If a slime mold could, via interpretation, solve some NP-Hard problem, that would be an astounding result with major implications for the computational ability of the universe.
This is independent of the interpretation. It is the equivalency of reducing a problem to another, of which physicists are indeed well aware.
Sounds like nonsense to me (Score:3)
"A physical system undergoing evaluation" is pretty much what a computation on a physical device looks like. Seems some physicist(s) with their usual search for meaning when the midlife-crisis strikes but little idea of Computer Science drummed something up that does not make a lot of sense. The issue is of course that the encoding and decoding steps (properly called abstraction and application) are only necessary when you have a computing device using a different primary mechanism that the device the calculation apply to. For example, when doing analog computations in a radar system, you do not change the mechanism, the signal already is electrical and analog. Hence when doing, day, computations for gravity, there would well be an invisible tiny "gravitational computer" in any particle affected by gravitation that uses the available input directly.

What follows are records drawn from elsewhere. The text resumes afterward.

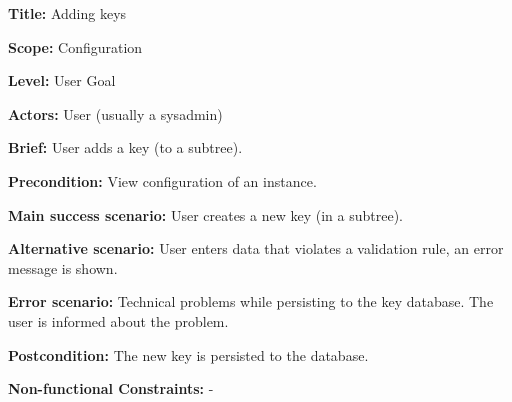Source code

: 
\begin{DoxyItemize}
\item {\bfseries Title\+:} Adding keys
\item {\bfseries Scope\+:} Configuration
\item {\bfseries Level\+:} User Goal
\item {\bfseries Actors\+:} User (usually a sysadmin)
\item {\bfseries Brief\+:} User adds a key (to a subtree).
\end{DoxyItemize}


\begin{DoxyItemize}
\item {\bfseries Precondition\+:} View configuration of an instance.
\item {\bfseries Main success scenario\+:} User creates a new key (in a subtree).
\item {\bfseries Alternative scenario\+:} User enters data that violates a validation rule, an error message is shown.
\item {\bfseries Error scenario\+:} Technical problems while persisting to the key database. The user is informed about the problem.
\item {\bfseries Postcondition\+:} The new key is persisted to the database.
\item {\bfseries Non-\/functional Constraints\+:} -\/ 
\end{DoxyItemize}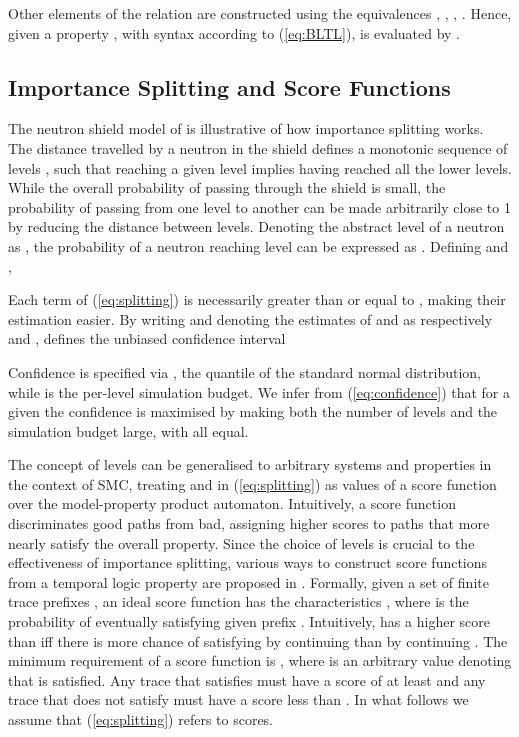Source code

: \documentclass{llncs}
\begin{document}
Other elements of the relation are constructed using the equivalences
, ,
, .
Hence, given a property , with syntax according to (\ref{eq:BLTL}),
 is evaluated by .


\subsection*{Importance Splitting and Score Functions\label{sec:splitting}}

The neutron shield model of \cite{Kahn1950,KahnHarris1951} is illustrative
of how importance splitting works. The distance travelled by a neutron
in the shield defines a monotonic sequence of levels ,
such that reaching a given level implies having reached all the lower
levels. While the overall probability  of passing through
the shield is small, the probability of passing from one level to
another can be made arbitrarily close to 1 by reducing the distance
between levels. Denoting the abstract level of a neutron as ,
the probability of a neutron reaching level  can be expressed
as .
Defining  and ,

Each term of (\ref{eq:splitting}) is necessarily greater than or
equal to , making their estimation easier. By writing 
and denoting the estimates of  and  as respectively
 and , \cite{JegourelLegaySedwards2013}
defines the unbiased confidence interval 

Confidence is specified via , the  quantile
of the standard normal distribution, while  is the per-level simulation
budget. We infer from (\ref{eq:confidence}) that for a given 
the confidence is maximised by making both the number of levels 
and the simulation budget large, with all  equal.

The concept of levels can be generalised to arbitrary systems and
properties in the context of SMC, treating  and  in (\ref{eq:splitting})
as values of a score function over the model-property product automaton.
Intuitively, a score function discriminates good paths from bad, assigning
higher scores to paths that more nearly satisfy the overall property.
Since the choice of levels is crucial to the effectiveness of importance
splitting, various ways to construct score functions from a temporal
logic property are proposed in \cite{JegourelLegaySedwards2013}.
Formally, given a set of finite trace prefixes ,
an ideal score function  has the characteristics
,
where  is the probability of
eventually satisfying  given prefix . Intuitively,
 has a higher score than  iff there is more chance
of satisfying  by continuing  than by continuing
. The minimum requirement of a score function is ,
where  is an arbitrary value denoting that 
is satisfied. Any trace that satisfies  must have a score
of at least  and any trace that does not satisfy 
must have a score less than . In what follows we assume
that (\ref{eq:splitting}) refers to scores.
\end{document}
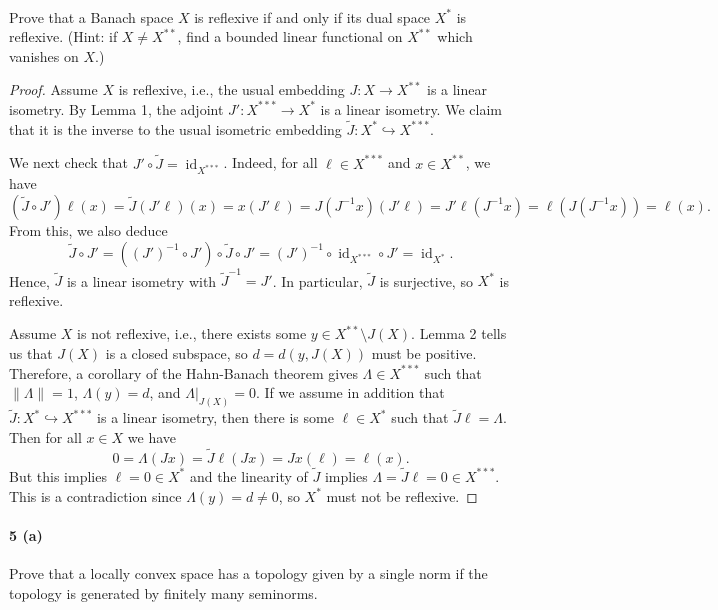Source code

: \documentclass[12pt]{article}
\newlength{\myparskip}
\newenvironment{fullbox}{\begin{lrbox}{\savefullbox}\begin{minipage}{\dimexpr\textwidth-2\fboxsep\relax}\setlength{\parskip}{\myparskip}}{\end{minipage}\end{lrbox}\framebox[\textwidth]{\usebox{\savefullbox}}}
\newenvironment{pbox}[1][]{\begin{fullbox}\def\temp{#1}\ifx\temp\empty\else\paragraph{#1}\phantom{}\fi}{\end{fullbox}}
\theoremstyle{definition}
\newcommand{\<}{\langle}
\renewcommand{\>}{\rangle}
\DeclareMathOperator{\id}{id}
\newcommand{\inc}{\hookrightarrow}
\begin{document}
\begin{pbox}
    Prove that a Banach space $X$ is reflexive if and only if its dual space $X^*$ is reflexive.
    (Hint: if $X \ne X^{**}$, find a bounded linear functional on $X^{**}$ which vanishes on $X$.)
\end{pbox}

\begin{proof}
    Assume $X$ is reflexive, i.e., the usual embedding $J : X \to X^{**}$ is a linear isometry.
    By Lemma 1, the adjoint $J' : X^{***} \to X^*$ is a linear isometry.
    We claim that it is the inverse to the usual isometric embedding $\tilde{J} : X^* \inc X^{***}$.
    
    We next check that $J' \circ \tilde{J} = \id_{X^{***}}$.
    Indeed, for all $\ell \in X^{***}$ and $x \in X^{**}$, we have
    \[
        (\tilde{J} \circ J')\ell(x)
            = \tilde{J}(J'\ell)(x) 
            = x(J'\ell) 
            = J(J^{-1}x)(J'\ell) 
            = J'\ell(J^{-1}x) 
            = \ell(J(J^{-1}x)) 
            = \ell(x).
    \]
    From this, we also deduce
    \[
        \tilde{J} \circ J'
            = \left((J')^{-1} \circ J'\right) \circ \tilde{J} \circ J'
            = (J')^{-1} \circ \id_{X^{***}} \circ J'
            = \id_{X^*}.
    \]
    Hence, $\tilde{J}$ is a linear isometry with $\tilde{J}^{-1} = J'$.
    In particular, $\tilde{J}$ is surjective, so $X^*$ is reflexive.

    Assume $X$ is not reflexive, i.e., there exists some $y \in X^{**} \setminus J(X)$.
    Lemma 2 tells us that $J(X)$ is a closed subspace, so $d = d(y, J(X))$ must be positive.
    Therefore, a corollary of the Hahn-Banach theorem gives $\Lambda \in X^{***}$ such that $\|\Lambda\| = 1$, $\Lambda(y) = d$, and $\Lambda|_{J(X)} = 0$.
    If we assume in addition that $\tilde{J} : X^* \inc X^{***}$ is a linear isometry, then there is some $\ell \in X^*$ such that $\tilde{J}\ell = \Lambda$.
    Then for all $x \in X$ we have
    \[
        0
            = \Lambda(Jx)
            = \tilde{J}\ell(Jx)
            = Jx(\ell)
            = \ell(x).
    \]
    But this implies $\ell = 0 \in X^*$ and the linearity of $\tilde{J}$ implies $\Lambda = \tilde{J}\ell = 0 \in X^{***}$.
    This is a contradiction since $\Lambda(y) = d \ne 0$, so $X^*$ must not be reflexive.
\end{proof}


\newpage
\begin{pbox}[5 (a)]
    Prove that a locally convex space has a topology given by a single norm if the topology is generated by finitely many seminorms.
\end{pbox}
\end{document}
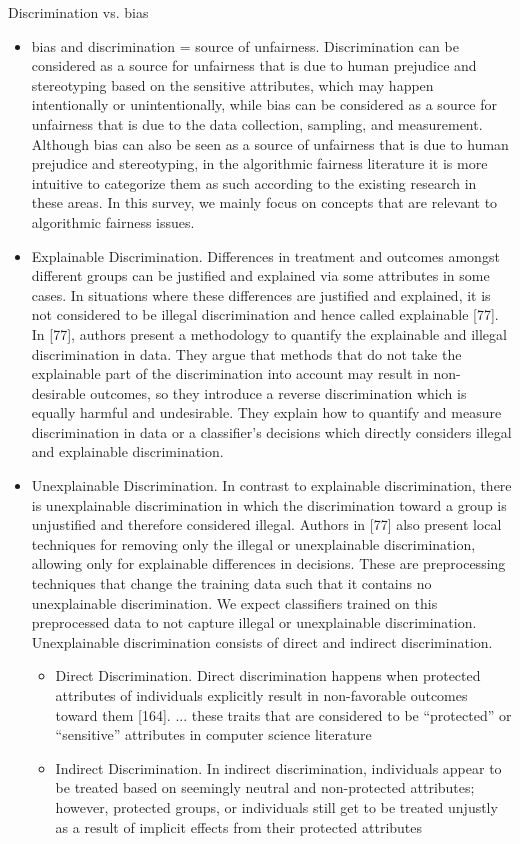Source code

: \documentclass[12pt, a4paper, oneside]{book}   	%
\begin{document}
			Discrimination vs. bias
			\begin{itemize}
				\item bias and discrimination = source of unfairness. Discrimination can be considered as a source for unfairness that is due to human prejudice and stereotyping based on the sensitive attributes, which may happen intentionally or unintentionally, while bias can be considered as a source for unfairness that is due to the data collection, sampling, and measurement. Although bias can also be seen as a source of unfairness that is due to human prejudice and stereotyping, in the algorithmic fairness literature it is more intuitive to categorize them as such according to the existing research in these areas. In this survey, we mainly focus on concepts that are relevant to algorithmic fairness issues. \autocite{Mehrabi_2021}
				\item Explainable Discrimination. Differences in treatment and outcomes amongst different groups can be justified and explained via some attributes in some cases. In situations where these differences are justified and explained, it is not considered to be illegal discrimination and hence called explainable [77]. In [77], authors present a methodology to quantify the explainable and illegal discrimination in data. They argue that methods that do not take the explainable part of the discrimination into account may result in non-desirable outcomes, so they introduce a reverse discrimination which is equally harmful and undesirable. They explain how to quantify and measure discrimination in data or a classifier’s decisions which directly considers illegal and explainable discrimination.\autocite{Mehrabi_2021}
				\item Unexplainable Discrimination. In contrast to explainable discrimination, there is unexplainable discrimination in which the discrimination toward a group is unjustified and therefore considered illegal. Authors in [77] also present local techniques for removing only the illegal or unexplainable discrimination, allowing only for explainable differences in decisions. These are preprocessing techniques that change the training data such that it contains no unexplainable discrimination. We expect classifiers trained on this preprocessed data to not capture illegal or unexplainable discrimination. Unexplainable discrimination consists of direct and indirect discrimination.\autocite{Mehrabi_2021}
				\begin{itemize}
					\item Direct Discrimination. Direct discrimination happens when protected attributes of individuals explicitly result in non-favorable outcomes toward them [164]. ... these traits that are considered to be “protected” or “sensitive” attributes in computer science literature  \autocite{Mehrabi_2021}
					\item Indirect Discrimination. In indirect discrimination, individuals appear to be treated based on seemingly neutral and non-protected attributes; however, protected groups, or individuals still get to be treated unjustly as a result of implicit effects from their protected attributes \autocite{Mehrabi_2021}
				\end{itemize}
			\end{itemize}
			
\end{document}
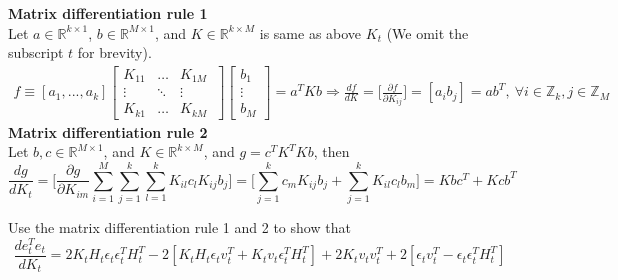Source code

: \documentclass[a4 paper]{article}
\begin{document}
\begin{tcolorbox}[colback=RoyalBlue!5!white,colframe=RoyalBlue!75!black]%
\textbf{Matrix differentiation rule 1}\\
Let $a\in\mathbb{R}^{k\times1}$, $b\in\mathbb{R}^{M\times1}$, and $K\in\mathbb{R}^{k\times M}$ is same as above $K_t$ (We omit the subscript $t$ for brevity).
    \begin{align}
        f\equiv[a_1,...,a_k]\begin{bmatrix}
        K_{11}& \dots & K_{1M}\\
        \vdots& \ddots & \vdots\\
        K_{k1}& \dots & K_{kM}\
        \end{bmatrix}\begin{bmatrix}
        b_1\\\vdots\\b_M
        \end{bmatrix}=a^TKb\Rightarrow\frac{df}{dK}=\Big[\frac{\partial f}{\partial K_{ij}}\Big]=[a_ib_j]=ab^T, \ \forall i\in\mathbb{Z}_{k}, j\in\mathbb{Z}_{M}
    \end{align}
\tcblower
\textbf{Matrix differentiation rule 2}\\
Let $ b,c\in\mathbb{R}^{M\times1}$, and $ K\in\mathbb{R}^{k\times M}$, and $g=c^TK^TKb$, then
\begin{equation}
    \frac{dg}{dK_t}=\Big[\frac{\partial g}{\partial K_{im}}\sum_{i=1}^M\sum_{j=1}^k\sum_{l=1}^k K_{il}c_lK_{ij}b_j\Big]=\Big[\sum_{j=1}^k c_mK_{ij}b_j+\sum_{j=1}^k K_{il}c_lb_m\Big]=Kbc^T+Kcb^T
\end{equation}
\end{tcolorbox}
\begin{tcolorbox}[colback=RubineRed!5!white,colframe=RubineRed!75!black]
\problem{2}{15}
Use the matrix differentiation rule 1 and 2 to show that
\begin{equation}
    \frac{de_t^Te_t}{dK_t}=2K_tH_t\epsilon_t\epsilon_t^TH_t^T -2[K_tH_t\epsilon_{t}v_t^T + K_tv_t\epsilon_t^TH^T_t ] + 2K_tv_tv_t^T + 2[\epsilon_tv^T_t- \epsilon_t\epsilon_t^TH^T_t ]
\end{equation}
\end{tcolorbox}
\end{document}
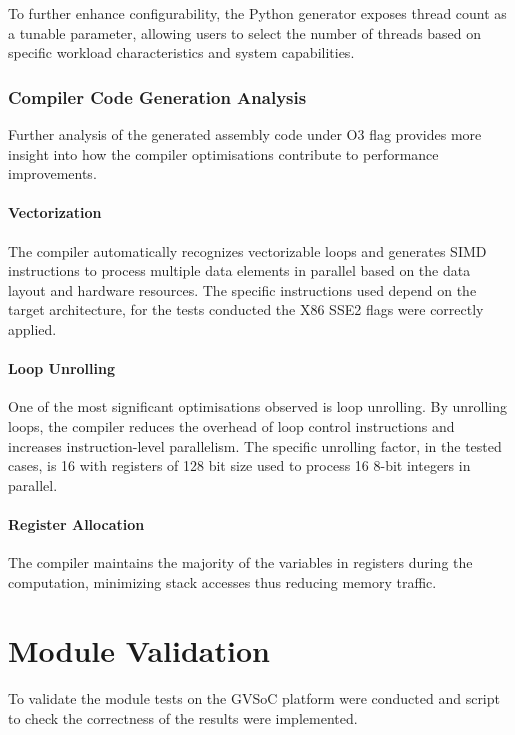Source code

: To further enhance configurability, the Python generator exposes thread count as a tunable parameter, 
allowing users to select the number of threads based on specific workload characteristics and system capabilities.

\subsubsection{Compiler Code Generation Analysis}\label{sec:codegen_analysis}

Further analysis of the generated assembly code under O3 flag provides more insight into how the compiler optimisations contribute to performance improvements.

\paragraph{Vectorization} The compiler automatically recognizes vectorizable loops and generates SIMD instructions to process multiple data elements in parallel based on the data layout and hardware resources.
The specific instructions used depend on the target architecture, for the tests conducted the X86 SSE2 flags were correctly applied.

\paragraph{Loop Unrolling} One of the most significant optimisations observed is loop unrolling.
By unrolling loops, the compiler reduces the overhead of loop control instructions and increases instruction-level parallelism.
The specific unrolling factor, in the tested cases, is 16 with registers of 128 bit size used to process 16 8-bit integers in parallel.
\paragraph{Register Allocation} The compiler maintains the majority of the variables in registers during the computation, minimizing stack accesses thus reducing memory traffic.


\section{Module Validation}\label{sec:mod_val}
To validate the module tests on the GVSoC platform were conducted and script to check the correctness of the results were implemented.
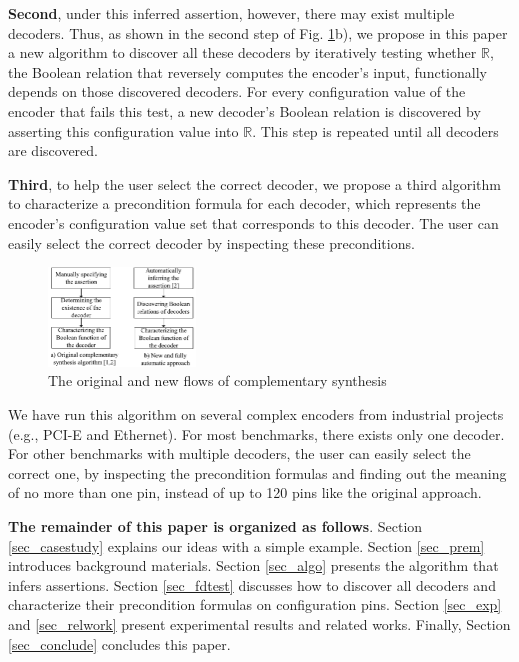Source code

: \documentclass[journal]{IEEEtran}
\begin{document}
\textbf{Second},
under this inferred assertion,
however,
there may exist multiple decoders.
Thus,
as shown in the second step of Fig. \ref{flow}b),
we propose in this paper a new algorithm to discover all these decoders by iteratively testing whether $\mathbb{R}$,
the Boolean relation that reversely computes the encoder's input,
functionally depends on those discovered decoders.
For every configuration value of the encoder that fails this test,
a new decoder's Boolean relation is discovered by asserting this configuration value into $\mathbb{R}$.
This step is repeated until all decoders are discovered.

\textbf{Third},
to help the user select the correct decoder,
we propose a third algorithm to characterize a precondition formula for each decoder,
which represents the encoder's configuration value set that corresponds to this decoder.
The user can easily select the correct decoder by inspecting these preconditions.

\begin{figure}[t]
\begin{center}
\includegraphics[width=0.35\textwidth]{flow}
\end{center}
\caption{The original and new flows of complementary synthesis}
  \label{flow}
\end{figure}


We have run this algorithm on several complex encoders from industrial projects
(e.g.,
PCI-E\cite{PCIESPEC} and Ethernet\cite{IEEE80232002}).
For most benchmarks,
there exists only one decoder.
For other benchmarks with multiple decoders,
the user can easily select the correct one,
by inspecting the precondition formulas
and finding out the meaning of no more than one pin,
instead of up to 120 pins like the original approach\cite{ShengYuShen:iccad09}.


\textbf{The remainder of this paper is organized as follows}.
Section \ref{sec_casestudy} explains our ideas with a simple example.
Section \ref{sec_prem} introduces background materials.
Section \ref{sec_algo} presents the algorithm that infers assertions.
Section \ref{sec_fdtest} discusses how to discover all decoders and characterize their precondition formulas on configuration pins.
Section \ref{sec_exp} and \ref{sec_relwork} present experimental results and related works.
Finally,
Section \ref{sec_conclude} concludes this paper.
\end{document}
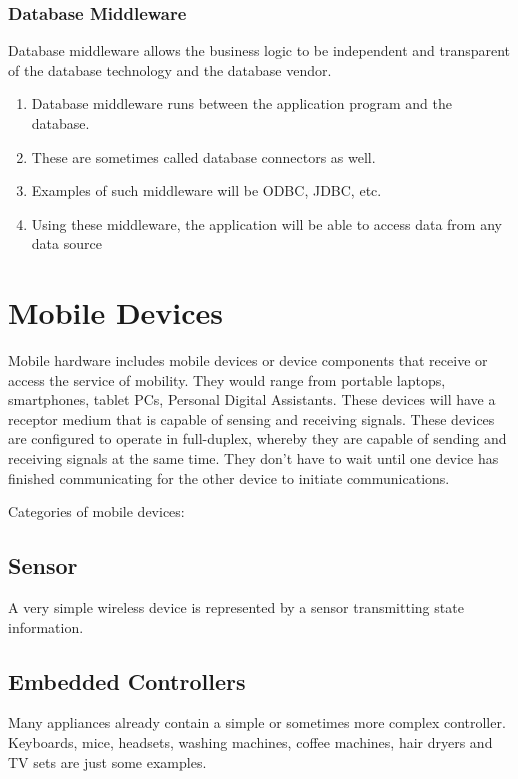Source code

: \subsubsection*{Database Middleware}
Database middleware allows the business logic to be independent and transparent of the database technology and the database vendor.

\begin{multicols}{2}
	\begin{enumerate}
		\item Database middleware runs between the application program and the database. 
		\item These are sometimes called database connectors as well.
		\item Examples of such middleware will be ODBC, JDBC, etc. 
		\item Using these middleware, the application will be able to access data from any data source
	\end{enumerate}
\end{multicols}


\section{Mobile Devices}

Mobile hardware includes mobile devices or device components that receive or access the service of mobility. They would range from portable laptops, smartphones, tablet PCs, Personal Digital Assistants. These devices will have a receptor medium that is capable of sensing and receiving signals. These devices are configured to operate in full-duplex, whereby they are capable of sending and receiving signals at the same time. They don't have to wait until one device has finished communicating for the other device to initiate
communications.

Categories of mobile devices:

\subsection*{Sensor}
A very simple wireless device is represented by a sensor transmitting
state information. 

\subsection*{Embedded Controllers}
Many appliances already contain a simple or sometimes more complex controller. Keyboards, mice, headsets, washing machines, coffee machines, hair dryers and TV sets are just some examples.


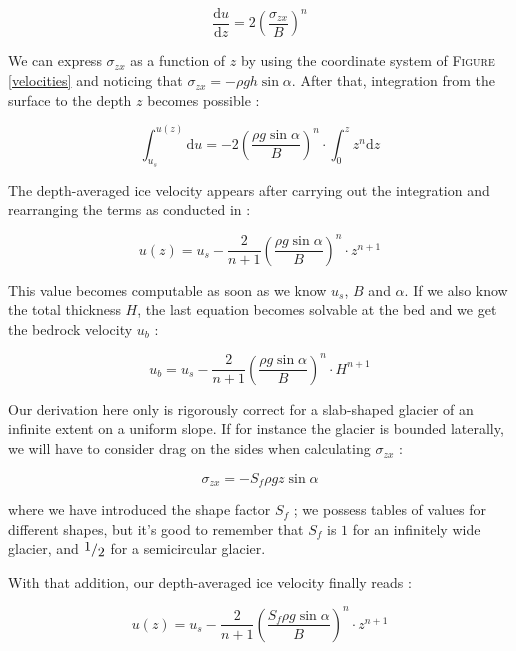 \begin{equation}\frac{\mathrm{d} u}{\mathrm{d} z} = 2 \left( \frac{\sigma_{zx}}{B}\right)^n\end{equation}

We can express $\sigma_{zx}$ as a function of $z$ by using the coordinate system of \textsc{Figure} \ref{velocities} and noticing that $\sigma_{zx} = -\rho g h \sin{\alpha}$. After that, integration from the surface to the depth $z$ becomes possible :

\begin{equation}\int_{u_s}^{u(z)} \mathrm{d} u = -2 \left( \frac{\rho g \sin{\alpha}}{B}\right)^n \cdot \int_{0}^{z} z^n \mathrm{d} z\end{equation}


The depth-averaged ice velocity appears after carrying out the integration and rearranging the terms as conducted in \cite{Hooke2005} :

\begin{equation}u(z) = u_s - \frac{2}{n + 1} \left( \frac{\rho g \sin{\alpha}}{B}\right)^n \cdot z^{n+1}\end{equation}

This value becomes computable as soon as we know $u_s$, $B$ and $\alpha$. If we also know the total thickness $H$, the last equation becomes solvable at the bed and we get the bedrock velocity $u_b$ :

\begin{equation}u_b = u_s - \frac{2}{n + 1} \left( \frac{\rho g \sin{\alpha}}{B}\right)^n \cdot H^{n+1}\end{equation}

Our derivation here only is rigorously correct for a slab-shaped glacier of an infinite extent on a uniform slope. If for instance the glacier is bounded laterally, we will have to consider drag on the sides when calculating $\sigma_{zx}$ :

\begin{equation}\sigma_{zx} = -S_f \rho g z \sin{\alpha}\end{equation}

where we have introduced the shape factor $S_f$ ; we possess tables of values for different shapes, but it's good to remember that $S_f$ is $1$ for an infinitely wide glacier, and $\fraction{1}{2}$ for a semicircular glacier.

With that addition, our depth-averaged ice velocity finally reads :

\begin{equation}
\boxed{u(z) = u_s - \frac{2}{n + 1} \left( \frac{S_f \rho g \sin{\alpha}}{B}\right)^n \cdot z^{n+1}}
\end{equation}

Of course, there is always the (likely) possibility that this whole universe is only a simulation, and all perception of it we have is a cleverly crafted illusion. In that case the abstraction step is not necessary either, except possible in the bi-directional channel that delivers the illusion to each of us. (Solipsists win the most here: Only one bi-directional channel needed for the whole universe ;-)
Cue the dominant paradigm... (Score:2)
In the 18th century, the sexy model of the universe was a clockwork mechanism because that was the coolest tech available at the time. Move forward three centuries and suddenly the universe is a digital computer because that is the new trendy tech. Never mind that 50 years ago Feynman showed that the universe is not efficiently computable by a Turing machine...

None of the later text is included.